Tests on the scale model of the EDS, carried out at the Hydraulics Laboratory of the Politecnico di Milano, have revealed a maximum capture width ratio CWR (efficiency) of more than 40%, measured as the rate between the power absorbed by the EDS and the oncoming wave power. The main publications on the EDS are:
– Marchesi E., Negri M., Malavasi S., 2020. Development and analysis of a numerical model for a two-oscillating-body wave energy converter in shallow water. Ocean Engineering 214, 107765. https://doi.org/10.1016/j.oceaneng.2020.107765
– Negri M., Malavasi S., 2018. Wave energy harnessing through oscillating bodies. Energies 11, 2730. https://doi.org/10.3390/en11102730.
– Malavasi S., Negri M., 2015. Double system wave energy converter for the breaker zone. Special Issue Ocean energy: Ongoing research in Italy. Rivista EAI, ENEA. https://doi.org/10.12910/EAI2015-047
One or more modules of EDS can be installed outside the breakwaters of the port at a sufficient water depth (about one diameter D of the float). The number of EDS to install will depend on the need of electricity.
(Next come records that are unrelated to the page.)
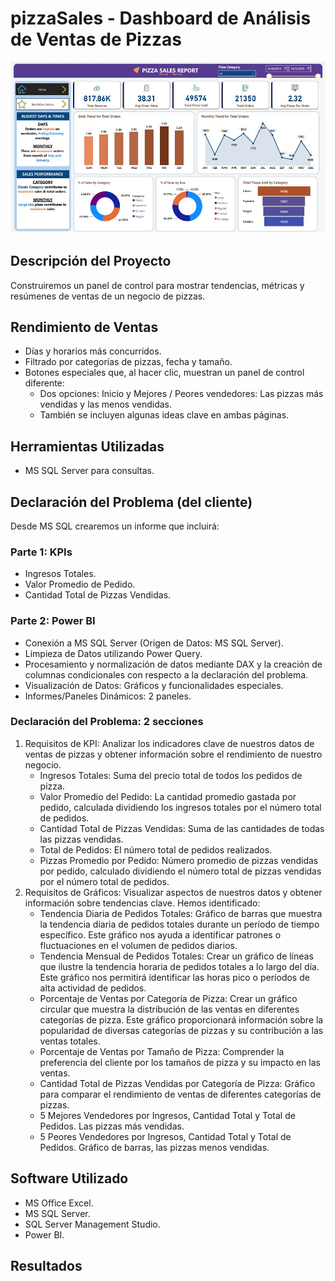 # pizzaSales - Dashboard de Análisis de Ventas de Pizzas

[![Home Page Dashboard](/images/image_proj_pizzaSales.jpg)](#)


## Descripción del Proyecto
Construiremos un panel de control para mostrar tendencias, métricas y resúmenes de ventas de un negocio de pizzas.

## Rendimiento de Ventas
- Días y horarios más concurridos.
- Filtrado por categorías de pizzas, fecha y tamaño.
- Botones especiales que, al hacer clic, muestran un panel de control diferente:
  - Dos opciones: Inicio y Mejores / Peores vendedores: Las pizzas más vendidas y las menos vendidas.
  - También se incluyen algunas ideas clave en ambas páginas.

## Herramientas Utilizadas
- MS SQL Server para consultas.

## Declaración del Problema (del cliente)
Desde MS SQL crearemos un informe que incluirá:
### Parte 1: KPIs
- Ingresos Totales.
- Valor Promedio de Pedido.
- Cantidad Total de Pizzas Vendidas.

### Parte 2: Power BI
- Conexión a MS SQL Server (Origen de Datos: MS SQL Server).
- Limpieza de Datos utilizando Power Query.
- Procesamiento y normalización de datos mediante DAX y la creación de columnas condicionales con respecto a la declaración del problema.
- Visualización de Datos: Gráficos y funcionalidades especiales.
- Informes/Paneles Dinámicos: 2 paneles.

### Declaración del Problema: 2 secciones
1. Requisitos de KPI: Analizar los indicadores clave de nuestros datos de ventas de pizzas y obtener información sobre el rendimiento de nuestro negocio.
   - Ingresos Totales: Suma del precio total de todos los pedidos de pizza.
   - Valor Promedio del Pedido: La cantidad promedio gastada por pedido, calculada dividiendo los ingresos totales por el número total de pedidos.
   - Cantidad Total de Pizzas Vendidas: Suma de las cantidades de todas las pizzas vendidas.
   - Total de Pedidos: El número total de pedidos realizados.
   - Pizzas Promedio por Pedido: Número promedio de pizzas vendidas por pedido, calculado dividiendo el número total de pizzas vendidas por el número total de pedidos.
2. Requisitos de Gráficos: Visualizar aspectos de nuestros datos y obtener información sobre tendencias clave. Hemos identificado:
   - Tendencia Diaria de Pedidos Totales: Gráfico de barras que muestra la tendencia diaria de pedidos totales durante un período de tiempo específico. Este gráfico nos ayuda a identificar patrones o fluctuaciones en el volumen de pedidos diarios.
   - Tendencia Mensual de Pedidos Totales: Crear un gráfico de líneas que ilustre la tendencia horaria de pedidos totales a lo largo del día. Este gráfico nos permitirá identificar las horas pico o períodos de alta actividad de pedidos.
   - Porcentaje de Ventas por Categoría de Pizza: Crear un gráfico circular que muestra la distribución de las ventas en diferentes categorías de pizza. Este gráfico proporcionará información sobre la popularidad de diversas categorías de pizzas y su contribución a las ventas totales.
   - Porcentaje de Ventas por Tamaño de Pizza: Comprender la preferencia del cliente por los tamaños de pizza y su impacto en las ventas.
   - Cantidad Total de Pizzas Vendidas por Categoría de Pizza: Gráfico para comparar el rendimiento de ventas de diferentes categorías de pizzas.
   - 5 Mejores Vendedores por Ingresos, Cantidad Total y Total de Pedidos. Las pizzas más vendidas.
   - 5 Peores Vendedores por Ingresos, Cantidad Total y Total de Pedidos. Gráfico de barras, las pizzas menos vendidas.

## Software Utilizado
- MS Office Excel.
- MS SQL Server.
- SQL Server Management Studio.
- Power BI.

## Resultados


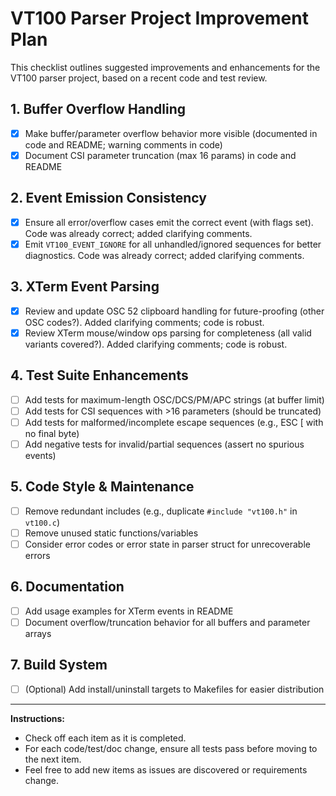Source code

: # VT100 Parser Project Improvement Plan

This checklist outlines suggested improvements and enhancements for the VT100 parser project, based on a recent code and test review.

## 1. Buffer Overflow Handling

- [x] Make buffer/parameter overflow behavior more visible (documented in code and README; warning comments in code)
- [x] Document CSI parameter truncation (max 16 params) in code and README

## 2. Event Emission Consistency

- [x] Ensure all error/overflow cases emit the correct event (with flags set). Code was already correct; added clarifying comments.
- [x] Emit `VT100_EVENT_IGNORE` for all unhandled/ignored sequences for better diagnostics. Code was already correct; added clarifying comments.

## 3. XTerm Event Parsing

- [x] Review and update OSC 52 clipboard handling for future-proofing (other OSC codes?). Added clarifying comments; code is robust.
- [x] Review XTerm mouse/window ops parsing for completeness (all valid variants covered?). Added clarifying comments; code is robust.

## 4. Test Suite Enhancements

- [ ] Add tests for maximum-length OSC/DCS/PM/APC strings (at buffer limit)
- [ ] Add tests for CSI sequences with >16 parameters (should be truncated)
- [ ] Add tests for malformed/incomplete escape sequences (e.g., ESC [ with no final byte)
- [ ] Add negative tests for invalid/partial sequences (assert no spurious events)

## 5. Code Style & Maintenance

- [ ] Remove redundant includes (e.g., duplicate `#include "vt100.h"` in `vt100.c`)
- [ ] Remove unused static functions/variables
- [ ] Consider error codes or error state in parser struct for unrecoverable errors

## 6. Documentation

- [ ] Add usage examples for XTerm events in README
- [ ] Document overflow/truncation behavior for all buffers and parameter arrays

## 7. Build System

- [ ] (Optional) Add install/uninstall targets to Makefiles for easier distribution

---

**Instructions:**

- Check off each item as it is completed.
- For each code/test/doc change, ensure all tests pass before moving to the next item.
- Feel free to add new items as issues are discovered or requirements change.
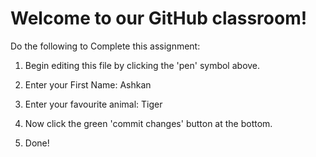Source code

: # Welcome to our GitHub classroom!

Do the following to Complete this assignment:

1. Begin editing this file by clicking the 'pen' symbol above.

2. Enter your First Name: Ashkan

3. Enter your favourite animal: Tiger

4. Now click the green 'commit changes' button at the bottom.

5. Done!
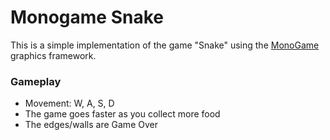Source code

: # Monogame Snake
This is a simple implementation of the game "Snake" using the [MonoGame](https://www.monogame.net/) graphics framework.

### Gameplay ###
- Movement: W, A, S, D
- The game goes faster as you collect more food
- The edges/walls are Game Over
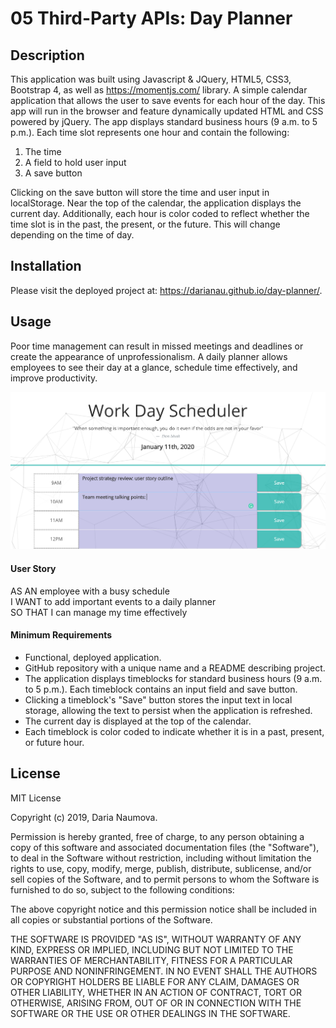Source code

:# 05 Third-Party APIs: Day Planner

## Description

This application was built using Javascript & JQuery, HTML5, CSS3, Bootstrap 4, as well as  https://momentjs.com/ library. A simple calendar application that allows the user to save events for each hour of the day. This app will run in the browser and feature dynamically updated HTML and CSS powered by jQuery.
The app displays standard business hours (9 a.m. to 5 p.m.). Each time slot represents one hour and contain the following:
1. The time
2. A field to hold user input
3. A save button

Clicking on the save button will store the time and user input in localStorage.
Near the top of the calendar, the application displays the current day. Additionally, each hour is color coded to reflect whether the time slot is in the past, the present, or the future. This will change depending on the time of day.

## Installation

Please visit the deployed project at: https://darianau.github.io/day-planner/.


## Usage

Poor time management can result in missed meetings and deadlines or create the appearance of unprofessionalism. A daily planner allows employees to see their day at a glance, schedule time effectively, and improve productivity.

![day-planner](/assets/Annotation.jpg)

#### User Story

AS AN employee with a busy schedule  
I WANT to add important events to a daily planner  
SO THAT I can manage my time effectively

#### Minimum Requirements

- Functional, deployed application.
- GitHub repository with a unique name and a README describing project.
- The application displays timeblocks for standard business hours (9 a.m. to 5 p.m.).
Each timeblock contains an input field and save button.
- Clicking a timeblock's "Save" button stores the input text in local storage, allowing the text to persist when the application is refreshed.
- The current day is displayed at the top of the calendar.
- Each timeblock is color coded to indicate whether it is in a past, present, or future hour.

## License

MIT License

Copyright (c) 2019, Daria Naumova.

Permission is hereby granted, free of charge, to any person obtaining a copy
of this software and associated documentation files (the "Software"), to deal
in the Software without restriction, including without limitation the rights
to use, copy, modify, merge, publish, distribute, sublicense, and/or sell
copies of the Software, and to permit persons to whom the Software is
furnished to do so, subject to the following conditions:

The above copyright notice and this permission notice shall be included in all
copies or substantial portions of the Software.

THE SOFTWARE IS PROVIDED "AS IS", WITHOUT WARRANTY OF ANY KIND, EXPRESS OR
IMPLIED, INCLUDING BUT NOT LIMITED TO THE WARRANTIES OF MERCHANTABILITY,
FITNESS FOR A PARTICULAR PURPOSE AND NONINFRINGEMENT. IN NO EVENT SHALL THE
AUTHORS OR COPYRIGHT HOLDERS BE LIABLE FOR ANY CLAIM, DAMAGES OR OTHER
LIABILITY, WHETHER IN AN ACTION OF CONTRACT, TORT OR OTHERWISE, ARISING FROM,
OUT OF OR IN CONNECTION WITH THE SOFTWARE OR THE USE OR OTHER DEALINGS IN THE
SOFTWARE.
A preliminary simple estimate of the mean annual power Pout that can be produced with the EDS, utilizing a section of breakwater of length L, is the following:
Pout= Pw ∙ L/2 ∙CWR
– Pw [kW/m] is the mean annual available wave power for unit crest width [kW/m]
– L [m] is the length of the coast occupied (the factor ½ is because some space between the EDS modules is needed). Therefore, the total available wave power is Pw ∙ L/2
– CWR is the mean annual capture width ratio of the EDS, which can be interpreted as the mean annual absorption efficiency of the EDS.
The mean annual available wave power Pw at the port is included in the range 1—2 kW/m (see the references). The table below reports two examples of calculation, assuming different values of the mean annual available wave power. It is assumed an annual mean efficiency CWR=30%. The optimal diameter D of the EDS increases as available wave power increases. The calculations are made considering a section L=100 m of the breakwaters.
Although this is a first estimation and must be refined, it gives an idea of the power that can be produced. This calculation considers the annual mean power. Actually, the power extracted will present oscillations during the year, and a large part of the energy will be produced in winter.
|Case 1||Case 2|
|Mean annual wave power available||PW [kW/m]||1||2|
|Mean annual power produced||Pout [kW]||15||30|
|Energy produced in a year||Eout [MWh/year]||131||263|
|Diameter of the float||D [m]||3||4|
|Number of EDS modules||n||17||13|
– Ponce de Leon S., Orﬁla A., Simarro G., 2016. Wave energy in the Balearic Sea. Evolution from a 29 year spectral wave hindcast. Renewable Energy 85,1192-1200. http://dx.doi.org/10.1016/j.renene.2015.07.076
– Cascajo R., García E., Quiles E., Morant F., Correcher A. 2020. Wave Energy Assessment at Valencia Gulf and Comparison of Energy Production of Most Suitable Wave Energy Converters. Int. J. Environ. Res. Public Health 2020, 17, 8473; http://dx.doi.org/ijerph17228473
Waves are a clean, renewable source of energy. Excluding the phases of construction and installation of the EDS, the transformation of wave energy into electricity does not involve CO2 emissions. The EDS has a minimal impact on the landscape and on the marine environment. The mechanical and electrical parts of the energy transformation are not in contact with the water.
Tecnomac S.r.l. has patented and developed the EDS. Tecnomac was born in 1990 and has always been active in the field of innovation. Tecnomac is specialized in designing and building special equipment and multiple toolinh and special machines to run production processes automatically.
The scientific investigation of the EDS has been made at the Department of Civil and Environmental Engineering of Politecnico di Milano. A laboratory scale model and a numerical model of the EDS have been developed. The scale model of EDS has been tested at the Hydraulics laboratory of Politecnico di Milano.